Dalam kunjungan ke Den Haag, Denny membawa beberapa delegasi. Antara lain Mas Achmad Santosa (deputi VI UKP4), Cahyo Rahadian Muhzar (Direktur Hukum Internasional di Kemkum HAM), Indriaswati Dyah Saptaningrum (direktur eksekutif ELSAM), Refly Harun (direktur ekskutif Constitusional & Electoral Reform Center), dan Hasrul Halili (direktur eksekutif Studi Pusat Anti Korupsi UGM), Tri Atmojo Sejati (Kemenkum HAM), dan Kilal Abidin (Kemenkum HAM).

Diskusi yang berlangsung di kantor HCPIL cukup menarik. HCPIL mengajak Indonesia untuk bergabung. Sementara pertanyaan-pertanyaan mengenai keberadaan HCPIL dilayangkan para delegasi Indonesia, termasuk bagaimana pendanaan HCPIL. Juga ditanyakan bagaimana keuntungan yang didapatkan Indonesia bila menjadi anggota konferensi ini atau ikut meratifikasi konvensi-konvensi yang ditetapkan HCPIL.

HPCIL saat ini juga telah memiliki kantor regional di Hong Kong. Beberapa negara besar yang menjadi anggota HCPIL, antara lain Brazil, Australia, China, Jerman, Prancis, Italia, India, Jepang, Rusia, Afrika Selatan, Swiss, Turki, Inggris, dan Amerika. Beberapa negara Asia Tenggara yang ikut menjadi anggota, antara lain Filipina dan Malaysia.

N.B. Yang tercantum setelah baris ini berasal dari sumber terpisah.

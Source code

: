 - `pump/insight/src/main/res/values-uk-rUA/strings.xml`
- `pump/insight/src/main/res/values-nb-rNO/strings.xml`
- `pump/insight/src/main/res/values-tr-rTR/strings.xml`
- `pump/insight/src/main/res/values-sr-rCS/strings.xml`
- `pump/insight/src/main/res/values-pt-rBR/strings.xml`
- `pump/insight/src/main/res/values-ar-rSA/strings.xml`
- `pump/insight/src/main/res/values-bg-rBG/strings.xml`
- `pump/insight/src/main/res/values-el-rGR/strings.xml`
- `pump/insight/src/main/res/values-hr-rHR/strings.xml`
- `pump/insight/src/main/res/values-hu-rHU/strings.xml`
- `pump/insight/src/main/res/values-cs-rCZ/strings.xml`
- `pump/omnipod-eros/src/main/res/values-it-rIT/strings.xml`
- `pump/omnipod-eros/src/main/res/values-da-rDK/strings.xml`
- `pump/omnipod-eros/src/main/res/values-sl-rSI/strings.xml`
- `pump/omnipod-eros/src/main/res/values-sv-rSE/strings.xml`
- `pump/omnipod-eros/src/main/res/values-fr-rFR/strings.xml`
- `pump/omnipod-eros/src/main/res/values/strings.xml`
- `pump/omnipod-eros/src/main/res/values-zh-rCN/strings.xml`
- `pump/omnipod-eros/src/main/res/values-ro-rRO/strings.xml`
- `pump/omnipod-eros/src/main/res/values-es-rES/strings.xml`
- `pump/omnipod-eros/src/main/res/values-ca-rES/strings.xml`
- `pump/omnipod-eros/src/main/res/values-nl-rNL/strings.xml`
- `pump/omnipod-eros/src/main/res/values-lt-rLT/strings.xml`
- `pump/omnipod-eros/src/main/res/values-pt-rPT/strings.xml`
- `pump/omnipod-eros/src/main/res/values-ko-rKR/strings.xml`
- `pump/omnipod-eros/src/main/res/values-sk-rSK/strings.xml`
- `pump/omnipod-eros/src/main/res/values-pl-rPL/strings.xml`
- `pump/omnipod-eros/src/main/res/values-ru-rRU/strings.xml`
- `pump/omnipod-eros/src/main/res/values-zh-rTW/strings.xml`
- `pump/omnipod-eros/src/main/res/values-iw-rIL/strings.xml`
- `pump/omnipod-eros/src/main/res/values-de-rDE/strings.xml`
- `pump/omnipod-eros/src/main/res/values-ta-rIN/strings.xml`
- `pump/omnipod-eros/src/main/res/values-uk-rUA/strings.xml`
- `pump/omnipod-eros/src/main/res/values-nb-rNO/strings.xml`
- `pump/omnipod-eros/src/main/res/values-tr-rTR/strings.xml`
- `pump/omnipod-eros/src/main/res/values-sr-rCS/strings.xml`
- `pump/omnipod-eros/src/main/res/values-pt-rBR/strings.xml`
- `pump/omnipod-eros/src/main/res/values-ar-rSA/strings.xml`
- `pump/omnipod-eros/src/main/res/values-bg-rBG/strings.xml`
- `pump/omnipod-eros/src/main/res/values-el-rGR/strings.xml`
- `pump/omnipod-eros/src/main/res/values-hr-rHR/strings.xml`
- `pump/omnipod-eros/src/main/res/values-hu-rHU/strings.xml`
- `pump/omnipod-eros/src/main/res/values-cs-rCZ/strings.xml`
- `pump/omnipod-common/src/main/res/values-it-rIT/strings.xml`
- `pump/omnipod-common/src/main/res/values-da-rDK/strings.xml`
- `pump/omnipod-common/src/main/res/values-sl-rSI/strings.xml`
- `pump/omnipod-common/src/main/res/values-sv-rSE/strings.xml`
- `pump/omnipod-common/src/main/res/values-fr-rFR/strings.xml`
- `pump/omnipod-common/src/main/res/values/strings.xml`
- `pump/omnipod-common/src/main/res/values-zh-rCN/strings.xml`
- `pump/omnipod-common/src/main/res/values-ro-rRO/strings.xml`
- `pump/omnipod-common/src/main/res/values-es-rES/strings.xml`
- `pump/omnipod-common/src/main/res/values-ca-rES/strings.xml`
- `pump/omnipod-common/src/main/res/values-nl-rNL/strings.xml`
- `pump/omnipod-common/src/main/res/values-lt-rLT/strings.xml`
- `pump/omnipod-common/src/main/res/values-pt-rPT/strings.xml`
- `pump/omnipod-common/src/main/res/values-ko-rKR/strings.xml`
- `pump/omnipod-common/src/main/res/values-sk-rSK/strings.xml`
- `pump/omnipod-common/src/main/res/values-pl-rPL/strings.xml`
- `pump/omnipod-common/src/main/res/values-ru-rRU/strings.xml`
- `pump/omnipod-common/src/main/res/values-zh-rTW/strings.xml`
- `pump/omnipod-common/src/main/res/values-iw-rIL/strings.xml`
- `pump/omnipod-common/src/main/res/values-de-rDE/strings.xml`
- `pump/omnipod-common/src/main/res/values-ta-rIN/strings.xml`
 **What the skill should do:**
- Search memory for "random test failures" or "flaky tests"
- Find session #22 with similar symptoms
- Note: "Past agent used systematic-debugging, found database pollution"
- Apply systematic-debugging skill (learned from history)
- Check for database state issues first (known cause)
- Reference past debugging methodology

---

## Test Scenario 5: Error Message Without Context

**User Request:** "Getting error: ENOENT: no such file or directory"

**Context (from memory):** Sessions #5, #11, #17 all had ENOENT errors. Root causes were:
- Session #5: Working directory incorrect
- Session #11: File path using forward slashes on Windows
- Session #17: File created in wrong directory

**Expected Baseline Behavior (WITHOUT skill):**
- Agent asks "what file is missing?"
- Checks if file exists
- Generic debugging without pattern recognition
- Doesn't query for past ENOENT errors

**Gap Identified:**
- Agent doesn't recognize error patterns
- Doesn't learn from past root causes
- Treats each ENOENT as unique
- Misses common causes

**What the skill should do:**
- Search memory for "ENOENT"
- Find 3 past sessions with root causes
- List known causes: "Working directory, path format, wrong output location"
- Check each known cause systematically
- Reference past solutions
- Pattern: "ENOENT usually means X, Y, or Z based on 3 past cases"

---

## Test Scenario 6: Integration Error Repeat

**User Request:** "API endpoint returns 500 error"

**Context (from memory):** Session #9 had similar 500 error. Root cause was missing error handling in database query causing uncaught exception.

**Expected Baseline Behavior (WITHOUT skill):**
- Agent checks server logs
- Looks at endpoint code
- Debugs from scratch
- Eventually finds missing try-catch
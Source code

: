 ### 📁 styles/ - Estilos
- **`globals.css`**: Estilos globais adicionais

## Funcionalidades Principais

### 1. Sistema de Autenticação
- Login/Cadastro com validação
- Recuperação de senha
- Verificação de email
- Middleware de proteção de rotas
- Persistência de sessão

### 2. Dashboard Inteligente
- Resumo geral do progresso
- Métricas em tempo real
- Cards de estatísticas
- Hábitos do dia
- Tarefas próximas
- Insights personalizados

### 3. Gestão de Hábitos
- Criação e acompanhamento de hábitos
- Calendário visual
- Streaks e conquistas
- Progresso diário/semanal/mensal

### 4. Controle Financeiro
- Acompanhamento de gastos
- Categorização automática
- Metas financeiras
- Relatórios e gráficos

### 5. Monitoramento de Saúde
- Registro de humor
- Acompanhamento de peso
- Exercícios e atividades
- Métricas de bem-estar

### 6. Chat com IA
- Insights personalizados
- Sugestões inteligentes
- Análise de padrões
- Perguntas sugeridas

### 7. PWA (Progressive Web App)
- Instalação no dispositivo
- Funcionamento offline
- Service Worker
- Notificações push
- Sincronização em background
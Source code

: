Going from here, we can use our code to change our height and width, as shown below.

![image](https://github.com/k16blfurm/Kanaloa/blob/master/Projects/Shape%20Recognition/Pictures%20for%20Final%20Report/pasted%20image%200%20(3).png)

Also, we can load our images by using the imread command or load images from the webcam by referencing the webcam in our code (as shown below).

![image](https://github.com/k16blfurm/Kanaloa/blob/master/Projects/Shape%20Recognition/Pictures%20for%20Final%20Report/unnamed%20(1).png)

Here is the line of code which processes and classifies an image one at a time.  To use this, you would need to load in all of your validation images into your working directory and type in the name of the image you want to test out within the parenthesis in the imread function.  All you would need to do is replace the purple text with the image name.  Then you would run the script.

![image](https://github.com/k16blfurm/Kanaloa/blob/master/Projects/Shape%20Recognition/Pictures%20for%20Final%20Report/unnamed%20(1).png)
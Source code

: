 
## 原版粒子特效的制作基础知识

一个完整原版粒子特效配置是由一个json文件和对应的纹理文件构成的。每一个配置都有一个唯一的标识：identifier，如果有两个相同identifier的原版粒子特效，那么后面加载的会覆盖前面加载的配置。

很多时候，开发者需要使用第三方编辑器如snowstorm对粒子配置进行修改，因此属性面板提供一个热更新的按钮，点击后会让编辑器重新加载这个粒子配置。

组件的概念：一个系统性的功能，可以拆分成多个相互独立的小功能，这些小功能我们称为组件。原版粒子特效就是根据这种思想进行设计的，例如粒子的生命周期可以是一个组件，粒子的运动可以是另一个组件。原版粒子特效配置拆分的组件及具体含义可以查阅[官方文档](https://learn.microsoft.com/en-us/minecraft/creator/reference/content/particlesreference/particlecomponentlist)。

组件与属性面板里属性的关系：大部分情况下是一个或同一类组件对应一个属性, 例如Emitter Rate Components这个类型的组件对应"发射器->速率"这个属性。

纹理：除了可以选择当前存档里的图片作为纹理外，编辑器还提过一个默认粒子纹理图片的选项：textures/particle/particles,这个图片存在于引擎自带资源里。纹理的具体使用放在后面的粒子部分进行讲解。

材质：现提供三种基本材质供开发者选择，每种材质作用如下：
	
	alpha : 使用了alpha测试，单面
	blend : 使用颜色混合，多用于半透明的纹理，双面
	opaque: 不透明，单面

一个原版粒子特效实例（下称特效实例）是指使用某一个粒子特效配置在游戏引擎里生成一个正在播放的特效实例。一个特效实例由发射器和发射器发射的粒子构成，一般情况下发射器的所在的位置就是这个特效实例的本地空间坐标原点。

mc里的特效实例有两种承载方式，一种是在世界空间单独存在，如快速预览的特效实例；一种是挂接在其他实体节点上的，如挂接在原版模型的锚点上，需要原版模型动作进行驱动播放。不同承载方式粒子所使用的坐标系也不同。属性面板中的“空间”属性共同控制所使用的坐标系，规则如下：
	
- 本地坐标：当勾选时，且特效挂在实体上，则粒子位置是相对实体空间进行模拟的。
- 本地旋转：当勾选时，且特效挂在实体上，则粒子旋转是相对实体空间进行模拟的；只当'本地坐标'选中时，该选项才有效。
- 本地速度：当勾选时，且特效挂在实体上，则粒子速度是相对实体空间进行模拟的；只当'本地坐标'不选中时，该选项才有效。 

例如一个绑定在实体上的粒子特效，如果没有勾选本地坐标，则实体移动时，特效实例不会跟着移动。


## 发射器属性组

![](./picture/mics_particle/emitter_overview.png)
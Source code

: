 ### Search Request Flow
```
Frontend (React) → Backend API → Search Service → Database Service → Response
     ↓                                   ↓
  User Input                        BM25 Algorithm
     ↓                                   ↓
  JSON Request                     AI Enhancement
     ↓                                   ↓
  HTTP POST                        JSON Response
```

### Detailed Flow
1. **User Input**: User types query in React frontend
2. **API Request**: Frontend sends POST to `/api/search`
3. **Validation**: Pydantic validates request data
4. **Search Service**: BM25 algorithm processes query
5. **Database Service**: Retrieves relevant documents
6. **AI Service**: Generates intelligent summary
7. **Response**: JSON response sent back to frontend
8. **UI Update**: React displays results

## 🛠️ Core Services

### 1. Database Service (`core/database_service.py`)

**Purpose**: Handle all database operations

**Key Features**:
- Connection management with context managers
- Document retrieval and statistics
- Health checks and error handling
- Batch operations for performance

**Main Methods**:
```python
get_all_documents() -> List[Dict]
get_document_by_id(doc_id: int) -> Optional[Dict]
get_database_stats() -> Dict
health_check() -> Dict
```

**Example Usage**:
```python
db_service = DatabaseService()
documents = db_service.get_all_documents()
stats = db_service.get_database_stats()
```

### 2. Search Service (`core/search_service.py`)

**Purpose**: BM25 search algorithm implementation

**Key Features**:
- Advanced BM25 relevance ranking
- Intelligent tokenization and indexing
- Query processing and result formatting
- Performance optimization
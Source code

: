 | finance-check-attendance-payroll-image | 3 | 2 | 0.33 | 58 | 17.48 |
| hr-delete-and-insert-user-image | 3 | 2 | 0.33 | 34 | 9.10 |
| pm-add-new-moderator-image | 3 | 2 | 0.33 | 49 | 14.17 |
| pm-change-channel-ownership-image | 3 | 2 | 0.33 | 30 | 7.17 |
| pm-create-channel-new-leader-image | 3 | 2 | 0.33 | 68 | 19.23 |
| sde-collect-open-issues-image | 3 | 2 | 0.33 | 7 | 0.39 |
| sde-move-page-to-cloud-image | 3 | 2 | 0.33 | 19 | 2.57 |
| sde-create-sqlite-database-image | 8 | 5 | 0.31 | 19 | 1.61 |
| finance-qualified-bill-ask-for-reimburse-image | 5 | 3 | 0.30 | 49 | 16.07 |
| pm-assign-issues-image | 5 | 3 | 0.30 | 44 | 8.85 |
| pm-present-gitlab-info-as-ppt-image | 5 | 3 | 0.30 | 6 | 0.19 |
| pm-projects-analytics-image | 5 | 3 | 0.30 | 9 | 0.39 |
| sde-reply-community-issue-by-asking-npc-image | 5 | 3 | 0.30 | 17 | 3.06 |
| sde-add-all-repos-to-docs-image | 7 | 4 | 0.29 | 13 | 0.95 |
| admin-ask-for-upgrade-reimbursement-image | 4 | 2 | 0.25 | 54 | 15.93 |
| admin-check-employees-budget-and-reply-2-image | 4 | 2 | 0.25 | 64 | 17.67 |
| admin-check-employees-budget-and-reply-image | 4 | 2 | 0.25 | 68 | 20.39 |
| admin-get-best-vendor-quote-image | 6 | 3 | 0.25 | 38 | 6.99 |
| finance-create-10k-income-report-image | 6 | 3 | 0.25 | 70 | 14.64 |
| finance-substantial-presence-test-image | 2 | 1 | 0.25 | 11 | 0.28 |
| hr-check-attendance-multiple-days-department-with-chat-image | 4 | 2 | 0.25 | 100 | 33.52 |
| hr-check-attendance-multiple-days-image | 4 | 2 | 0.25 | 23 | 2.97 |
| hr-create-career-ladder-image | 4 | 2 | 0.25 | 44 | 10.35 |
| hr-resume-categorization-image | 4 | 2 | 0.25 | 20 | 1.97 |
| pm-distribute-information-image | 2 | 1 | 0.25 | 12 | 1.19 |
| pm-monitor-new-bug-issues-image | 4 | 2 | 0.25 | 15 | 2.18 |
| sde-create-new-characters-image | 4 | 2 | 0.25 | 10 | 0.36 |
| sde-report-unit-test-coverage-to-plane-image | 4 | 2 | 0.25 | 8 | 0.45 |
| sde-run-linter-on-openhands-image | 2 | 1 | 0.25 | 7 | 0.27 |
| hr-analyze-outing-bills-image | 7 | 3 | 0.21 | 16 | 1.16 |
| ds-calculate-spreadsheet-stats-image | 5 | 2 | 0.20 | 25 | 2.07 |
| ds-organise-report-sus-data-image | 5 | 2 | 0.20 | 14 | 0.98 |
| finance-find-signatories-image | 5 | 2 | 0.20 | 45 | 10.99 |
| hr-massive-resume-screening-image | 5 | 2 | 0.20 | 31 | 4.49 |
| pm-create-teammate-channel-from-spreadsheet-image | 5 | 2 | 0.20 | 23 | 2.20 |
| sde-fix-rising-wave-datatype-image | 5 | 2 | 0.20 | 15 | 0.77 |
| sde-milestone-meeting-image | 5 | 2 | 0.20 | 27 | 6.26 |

Sementara negara-negara Asia Tenggara yang telah bekerja sama namun tidak menjadi anggota antara lain Brunei Darussalam, Singapura, Thailand, dan Vietnam.

Sudah banyak konvensi yang dihasilkan organisasi ini, termasuk mengenai prosedur kependudukan, penculikan anak, adopsi, perceraian, pernikahan, akses untuk pengadilan, dan sebagainya.